> **Task brief**
Please find all lines in the data that hold the string "import" and copy them.

[[ Available records open ]]

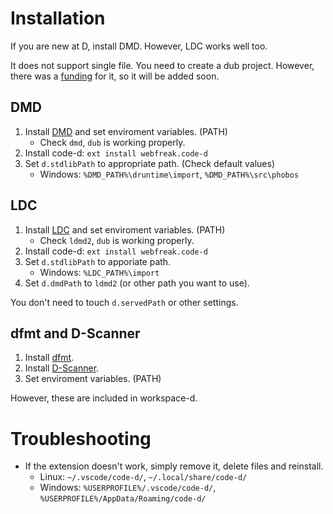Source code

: # Installation

If you are new at D, install DMD. However, LDC works well too.

It does not support single file. You need to create a dub project. However, there was a [funding](https://dlang.org/blog/2018/07/13/funding-code-d/) for it, so it will be added soon.

## DMD

1. Install [DMD](https://dlang.org/download.html) and set enviroment variables. (PATH)
	+ Check `dmd`, `dub` is working properly.
2. Install code-d: `ext install webfreak.code-d`
3. Set `d.stdlibPath` to appropriate path. (Check default values)
	+ Windows: `%DMD_PATH%\druntime\import`, `%DMD_PATH%\src\phobos`

## LDC

1. Install [LDC](https://github.com/ldc-developers/ldc) and set enviroment variables. (PATH)
	+ Check `ldmd2`, `dub` is working properly.
2. Install code-d: `ext install webfreak.code-d`
3. Set `d.stdlibPath` to apporiate path.
	+ Windows: `%LDC_PATH%\import`
4. Set `d.dmdPath` to `ldmd2` (or other path you want to use).

You don't need to touch `d.servedPath` or other settings.

## dfmt and D-Scanner

1. Install [dfmt](https://github.com/dlang-community/dfmt).
2. Install [D-Scanner](https://github.com/dlang-community/D-Scanner).
3. Set enviroment variables. (PATH)

However, these are included in workspace-d.

# Troubleshooting

+ If the extension doesn't work, simply remove it, delete files and reinstall.
	+ Linux: `~/.vscode/code-d/`, `~/.local/share/code-d/`
	+ Windows: `%USERPROFILE%/.vscode/code-d/`, `%USERPROFILE%/AppData/Roaming/code-d/`
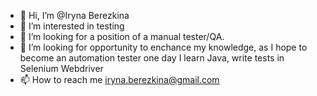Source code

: - 👋 Hi, I’m @Iryna Berezkina
- 👀 I’m interested in testing
- 🌱 I’m looking for a position of a manual tester/QA.
- 💞️ I’m looking for opportunity to enchance my knowledge, as I hope to become an automation tester one day I learn Java, write tests in Selenium Webdriver  
- 📫 How to reach me iryna.berezkina@gmail.com


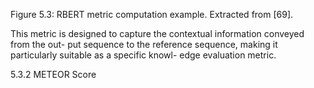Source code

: Figure 5.3: RBERT metric computation example. Extracted from [69].

This metric is designed to capture the contextual information conveyed from the out-
put sequence to the reference sequence, making it particularly suitable as a specific knowl-
edge evaluation metric.

5.3.2 METEOR Score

[[ Available records closed ]]

> **Result of this exercise**
	+ Windows: `%DMD_PATH%\druntime\import`, `%DMD_PATH%\src\phobos`
	+ Windows: `%LDC_PATH%\import`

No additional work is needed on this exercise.